One of the fiercest surrounds pisco, the South American grape brandy. For years, Chile and Peru have fought tooth and nail over bragging rights as the true birthplace of the liquor.
“Pisco Wars: Peru vs. Chile Since 1633,” a seminar held Thursday at Tales of the Cocktail, the New Orleans liquor convention, did not pretend to settle the matter. “I am the impartial one. I am Switzerland between Chile and Peru,” said Steve Olson, the noted liquor educator who moderated that panel, which included representatives of both nations’ pisco industries. “These countries have been at each other’s throats for 400 years. We’re not going to solve your problem today.”
The seminar did, however, continue the argument. After a comparatively docile half hour in which audience members sipped and analyzed a quartet of pisco brands, the Lima-born and San Francisco-based pisco historianGuillermo Toro-Lira took the stage. He then presented, with dignified belligerence, a slide show of historical documents that backed his claim that pisco rightly belongs to Peru.
Peru’s claims to the spirit have long been rooted in the fact that it has a port town named Pisco. Mr. Toro-Lira displayed a 1788 history book entry that connected the spirit to the town, as well as English and American documents from the 1800s that identified pisco as a Peruvian product. He pointed out that mentions of Chilean pisco began to crop up only after the War of the Pacific in the late 19th century, which Chile won, sending Peru into decline. Suddenly, there were a great many piscos from Chile at the Buffalo Pan-American Exposition of 1901. (That exposition is chiefly remembered today for being the place where an assassin shot President McKinley.)
Charles de Bournet, the creator of the new Chilean pisco Kappa and a scion of the family that created Grand Marnier, rose to argue Chile’s side. He pointed out that the Viceroyalty of Peru, as defined by a 1542 map, encompassed both modern Chile and Peru, and much more territory besides, thus clouding the matter of where the liquor might have technically originated. “Everyone was sending their alcohol and wine to the international port of Pisco,” he said.
Mr.
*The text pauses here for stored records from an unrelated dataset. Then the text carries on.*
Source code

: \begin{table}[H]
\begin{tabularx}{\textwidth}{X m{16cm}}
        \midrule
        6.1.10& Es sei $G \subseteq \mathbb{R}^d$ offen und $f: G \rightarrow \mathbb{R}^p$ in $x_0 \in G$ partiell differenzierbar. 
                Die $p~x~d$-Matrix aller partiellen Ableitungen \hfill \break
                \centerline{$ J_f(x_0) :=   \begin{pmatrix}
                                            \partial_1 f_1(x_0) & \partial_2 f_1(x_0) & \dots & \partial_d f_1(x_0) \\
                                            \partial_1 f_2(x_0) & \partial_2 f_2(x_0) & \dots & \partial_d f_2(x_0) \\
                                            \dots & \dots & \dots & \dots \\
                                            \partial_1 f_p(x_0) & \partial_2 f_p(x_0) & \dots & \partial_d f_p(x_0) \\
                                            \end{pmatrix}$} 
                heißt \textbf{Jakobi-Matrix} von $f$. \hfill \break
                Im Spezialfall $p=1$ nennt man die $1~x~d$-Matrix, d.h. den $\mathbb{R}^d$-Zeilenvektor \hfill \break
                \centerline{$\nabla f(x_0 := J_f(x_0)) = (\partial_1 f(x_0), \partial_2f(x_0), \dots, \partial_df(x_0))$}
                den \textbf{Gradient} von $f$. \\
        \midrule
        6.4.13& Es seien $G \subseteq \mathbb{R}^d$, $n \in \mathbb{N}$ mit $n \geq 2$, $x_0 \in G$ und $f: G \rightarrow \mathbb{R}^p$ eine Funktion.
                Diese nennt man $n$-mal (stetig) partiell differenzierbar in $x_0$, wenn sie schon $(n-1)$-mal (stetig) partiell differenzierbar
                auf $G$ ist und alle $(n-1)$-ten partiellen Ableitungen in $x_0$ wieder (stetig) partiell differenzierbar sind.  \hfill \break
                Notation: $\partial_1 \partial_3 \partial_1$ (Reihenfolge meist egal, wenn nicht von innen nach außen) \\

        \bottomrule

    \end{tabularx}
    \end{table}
Toro-Lira did not leave this uncontested. “But the trade wasn’t to Pisco, it was from Pisco,” he said.
“You had your turn,” admonished Mr. Olson.
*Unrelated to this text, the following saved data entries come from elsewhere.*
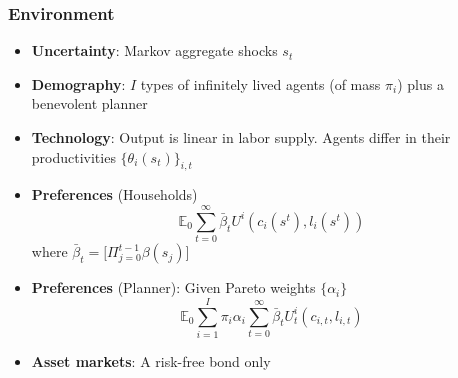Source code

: \documentclass{beamer}
\begin{document}
\begin{frame}
 \frametitle{Environment}
 \begin{itemize}
 \item \textbf{Uncertainty}: Markov aggregate shocks $s_t$
  \item \textbf{Demography}: $I$ types of infinitely lived agents (of mass $\pi_i$)  plus a benevolent planner
  \item \textbf{Technology}: Output is linear in labor supply. Agents differ in their productivities $\{\theta_i(s_t)\}_{i,t}$
  \item \textbf{Preferences }(Households)
  \begin{equation*}
\mathbb{E}_{0}\sum_{t=0}^{\infty } \bar{\beta}_t  U^{i}\left(
c_{i}(s^t),l_{i}(s^t)\right)  \label{utility lifetime}
\end{equation*}%
where $\bar{\beta}_t=\bigl[\Pi_{j=0}^{t-1}\beta(s_j)\bigr]$
\item \textbf{Preferences} (Planner): Given Pareto weights $\{\alpha_i\}$
\begin{equation*}
\mathbb{E}_{0}\sum_{i=1}^{I}\pi _{i}\alpha _{i}\sum_{t=0}^{\infty }\bar{\beta}_t U_{t}^{i}\left( c_{i,t},l_{i,t}\right)  \label{govmt objective}
\end{equation*}
  \item \textbf{Asset markets}: A risk-free bond only
  \end{itemize}

\end{frame}
\end{document}
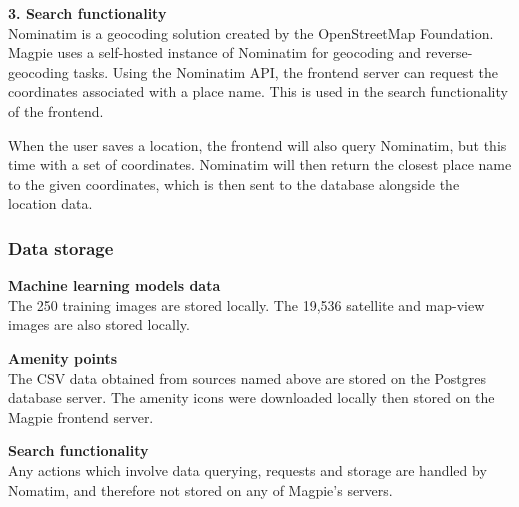 \textbf{3. Search functionality}\\
Nominatim is a geocoding solution created by the OpenStreetMap Foundation. Magpie uses a self-hosted instance of Nominatim for geocoding and reverse-geocoding tasks. Using the Nominatim API, the frontend server can request the coordinates associated with a place name. This is used in the search functionality of the frontend.

When the user saves a location, the frontend will also query Nominatim, but this
time with a set of coordinates. Nominatim will then return the closest place
name to the given coordinates, which is then sent to the database alongside the
location data.

\subsubsection{Data storage}
\textbf{Machine learning models data}\\
The 250 training images are stored locally.
The 19,536 satellite and map-view images are also stored locally.

\textbf{Amenity points}\\
The CSV data obtained from sources named above are stored on the Postgres database server.
The amenity icons were downloaded locally then stored on the Magpie frontend server.

\textbf{Search functionality}\\
Any actions which involve data querying, requests and storage are handled by Nomatim, and therefore not stored on any of Magpie's servers.
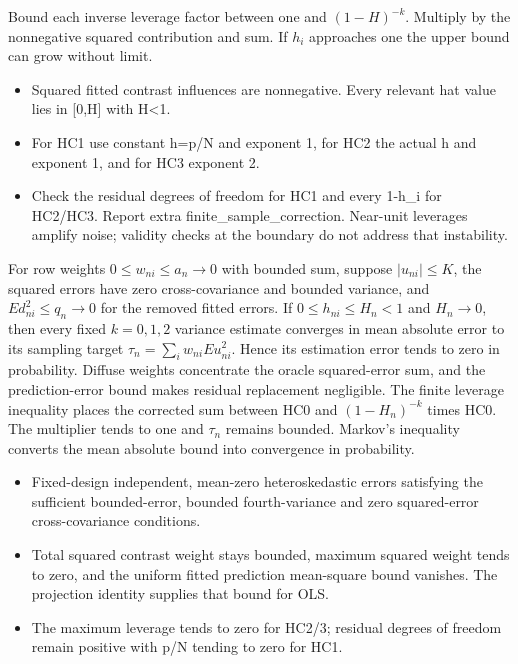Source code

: \expandafter\def\csname statadic@proof@STATADIC-HC-003\endcsname{Bound each inverse leverage factor between one and
  $(1-H)^{-k}$. Multiply by the nonnegative squared contribution and sum.
  If $h_i$ approaches one the upper bound can grow without limit.}
\expandafter\def\csname statadic@assumptions@STATADIC-HC-003\endcsname{\begin{itemize}
\item Squared fitted contrast influences are nonnegative. Every relevant hat value lies in [0,H] with H<1.
\item For HC1 use constant h=p/N and exponent 1, for HC2 the actual h and exponent 1, and for HC3 exponent 2.
\end{itemize}}
\expandafter\def\csname statadic@diagnostics@STATADIC-HC-003\endcsname{\begin{itemize}
\item Check the residual degrees of freedom for HC1 and every 1-h\_i for HC2/HC3. Report extra finite\_sample\_correction. Near-unit leverages amplify noise; validity checks at the boundary do not address that instability.
\end{itemize}}
\expandafter\def\csname statadic@statement@STATADIC-HC-004\endcsname{For row weights $0\le w_{ni}\le a_n\to0$ with bounded
  sum, suppose $|u_{ni}|\le K$, the squared errors have zero cross-covariance
  and bounded variance, and $E d_{ni}^2\le q_n\to0$ for the removed
  fitted errors. If $0\le h_{ni}\le H_n<1$ and $H_n\to0$, then every
  fixed $k=0,1,2$ variance estimate converges in mean absolute error to
  its sampling target $\tau_n=\sum_i w_{ni}E u_{ni}^2$.
  Hence its estimation error tends to zero in probability.}
\expandafter\def\csname statadic@proof@STATADIC-HC-004\endcsname{Diffuse weights concentrate the oracle squared-error sum,
  and the prediction-error bound makes residual replacement negligible.
  The finite leverage inequality places the corrected sum between HC0 and
  $(1-H_n)^{-k}$ times HC0. The multiplier tends to one and $\tau_n$
  remains bounded. Markov's inequality converts the mean absolute bound
  into convergence in probability.}
\expandafter\def\csname statadic@assumptions@STATADIC-HC-004\endcsname{\begin{itemize}
\item Fixed-design independent, mean-zero heteroskedastic errors satisfying the sufficient bounded-error, bounded fourth-variance and zero squared-error cross-covariance conditions.
\item Total squared contrast weight stays bounded, maximum squared weight tends to zero, and the uniform fitted prediction mean-square bound vanishes. The projection identity supplies that bound for OLS.
\item The maximum leverage tends to zero for HC2/3; residual degrees of freedom remain positive with p/N tending to zero for HC1.
\end{itemize}}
The audience included many Peruvians, who were demonstrably with Mr. Toro-Lira. At one point, a young man unfurled a large Peruvian flag and walked it through the audience.
A second unresolved question arose later in the session, regarding Pisco Punch, the storied cocktail that became internationally known as San Francisco’s refreshment of choice in the late 1800s, and then fell into obscurity after Prohibition. The true recipe is thought to have died with its inventor, Duncan Nicol. An audience member asked the panelists for their favored recipes for the punch.
“There’s no way I’m going to give you my recipe,” said Duggan McDonnell, owner of the San Francisco bar Cantina, which carries a great number of pisco brands.
Pressed on the point, he said, “You know what’s in Pisco Punch. Pineapple, lime, pisco … secrets.”